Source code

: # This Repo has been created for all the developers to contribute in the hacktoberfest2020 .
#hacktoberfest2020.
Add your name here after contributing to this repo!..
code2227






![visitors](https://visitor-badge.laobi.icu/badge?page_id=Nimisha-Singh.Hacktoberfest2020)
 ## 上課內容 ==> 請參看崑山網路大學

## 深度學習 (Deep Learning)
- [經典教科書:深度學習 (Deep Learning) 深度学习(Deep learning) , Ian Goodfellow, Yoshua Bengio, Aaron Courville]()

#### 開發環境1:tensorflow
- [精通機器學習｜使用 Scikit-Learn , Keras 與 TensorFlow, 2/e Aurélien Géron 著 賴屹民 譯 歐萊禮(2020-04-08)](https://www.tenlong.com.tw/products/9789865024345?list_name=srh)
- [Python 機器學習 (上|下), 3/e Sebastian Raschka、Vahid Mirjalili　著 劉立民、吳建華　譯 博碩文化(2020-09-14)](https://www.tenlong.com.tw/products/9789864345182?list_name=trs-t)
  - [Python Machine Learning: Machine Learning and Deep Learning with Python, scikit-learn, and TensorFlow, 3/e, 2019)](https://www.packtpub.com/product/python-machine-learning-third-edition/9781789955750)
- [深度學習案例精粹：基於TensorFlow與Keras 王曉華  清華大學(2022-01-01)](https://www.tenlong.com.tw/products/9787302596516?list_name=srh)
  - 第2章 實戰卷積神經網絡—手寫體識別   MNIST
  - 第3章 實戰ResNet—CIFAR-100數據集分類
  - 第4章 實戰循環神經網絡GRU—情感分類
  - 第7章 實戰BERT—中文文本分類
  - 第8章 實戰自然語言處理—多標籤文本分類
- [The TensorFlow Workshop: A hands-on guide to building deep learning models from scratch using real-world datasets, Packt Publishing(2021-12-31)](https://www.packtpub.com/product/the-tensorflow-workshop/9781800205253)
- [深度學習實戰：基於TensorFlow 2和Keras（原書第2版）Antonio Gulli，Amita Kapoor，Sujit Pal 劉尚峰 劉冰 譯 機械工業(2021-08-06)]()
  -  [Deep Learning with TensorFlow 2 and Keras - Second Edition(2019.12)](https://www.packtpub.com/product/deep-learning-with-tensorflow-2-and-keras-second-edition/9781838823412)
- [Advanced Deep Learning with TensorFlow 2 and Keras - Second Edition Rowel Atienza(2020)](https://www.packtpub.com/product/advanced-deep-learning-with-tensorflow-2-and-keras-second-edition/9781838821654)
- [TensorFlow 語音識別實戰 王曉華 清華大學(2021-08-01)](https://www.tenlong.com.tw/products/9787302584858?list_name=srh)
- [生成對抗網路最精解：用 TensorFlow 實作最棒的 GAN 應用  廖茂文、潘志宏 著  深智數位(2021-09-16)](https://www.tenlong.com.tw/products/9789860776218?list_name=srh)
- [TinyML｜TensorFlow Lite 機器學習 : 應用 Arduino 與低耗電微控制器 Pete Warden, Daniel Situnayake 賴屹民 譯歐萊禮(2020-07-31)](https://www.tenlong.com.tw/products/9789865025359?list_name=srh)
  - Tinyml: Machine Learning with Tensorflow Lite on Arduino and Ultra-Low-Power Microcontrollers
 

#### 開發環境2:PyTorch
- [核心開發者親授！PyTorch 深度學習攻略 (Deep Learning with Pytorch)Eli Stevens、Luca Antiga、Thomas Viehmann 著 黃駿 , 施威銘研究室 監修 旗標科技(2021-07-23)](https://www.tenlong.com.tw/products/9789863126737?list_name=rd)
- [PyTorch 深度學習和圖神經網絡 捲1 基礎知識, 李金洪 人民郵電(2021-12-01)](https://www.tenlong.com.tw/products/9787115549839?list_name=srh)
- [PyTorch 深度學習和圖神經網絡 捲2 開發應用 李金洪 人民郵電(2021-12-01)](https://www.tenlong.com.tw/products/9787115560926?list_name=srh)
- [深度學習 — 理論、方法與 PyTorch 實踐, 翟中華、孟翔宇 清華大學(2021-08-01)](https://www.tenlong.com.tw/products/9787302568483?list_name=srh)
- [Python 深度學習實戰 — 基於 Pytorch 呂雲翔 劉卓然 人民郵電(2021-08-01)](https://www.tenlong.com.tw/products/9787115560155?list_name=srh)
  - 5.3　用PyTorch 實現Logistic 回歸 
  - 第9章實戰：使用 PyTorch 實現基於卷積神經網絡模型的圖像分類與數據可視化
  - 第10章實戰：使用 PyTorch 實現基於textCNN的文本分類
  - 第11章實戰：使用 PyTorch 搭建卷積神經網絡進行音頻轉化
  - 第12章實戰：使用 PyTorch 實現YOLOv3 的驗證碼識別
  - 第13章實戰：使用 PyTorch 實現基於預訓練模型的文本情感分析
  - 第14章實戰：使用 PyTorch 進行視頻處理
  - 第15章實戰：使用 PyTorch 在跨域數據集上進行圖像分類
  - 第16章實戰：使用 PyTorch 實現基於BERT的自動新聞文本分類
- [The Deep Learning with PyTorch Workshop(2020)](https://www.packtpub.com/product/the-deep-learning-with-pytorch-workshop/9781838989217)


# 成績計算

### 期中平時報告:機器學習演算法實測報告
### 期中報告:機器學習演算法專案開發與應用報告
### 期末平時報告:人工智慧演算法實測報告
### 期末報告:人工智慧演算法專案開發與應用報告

• **Activity**:
Only the lines from the one that contains "- 第12章實戰：使用 PyTorch 實現YOLOv3 的驗證碼識別" to the end of the entries above should be given again, exactly and in full.

• **Solution for this task**:
  - 第12章實戰：使用 PyTorch 實現YOLOv3 的驗證碼識別
  - 第13章實戰：使用 PyTorch 實現基於預訓練模型的文本情感分析
  - 第14章實戰：使用 PyTorch 進行視頻處理
  - 第15章實戰：使用 PyTorch 在跨域數據集上進行圖像分類
  - 第16章實戰：使用 PyTorch 實現基於BERT的自動新聞文本分類
- [The Deep Learning with PyTorch Workshop(2020)](https://www.packtpub.com/product/the-deep-learning-with-pytorch-workshop/9781838989217)


# 成績計算

### 期中平時報告:機器學習演算法實測報告
### 期中報告:機器學習演算法專案開發與應用報告
### 期末平時報告:人工智慧演算法實測報告
### 期末報告:人工智慧演算法專案開發與應用報告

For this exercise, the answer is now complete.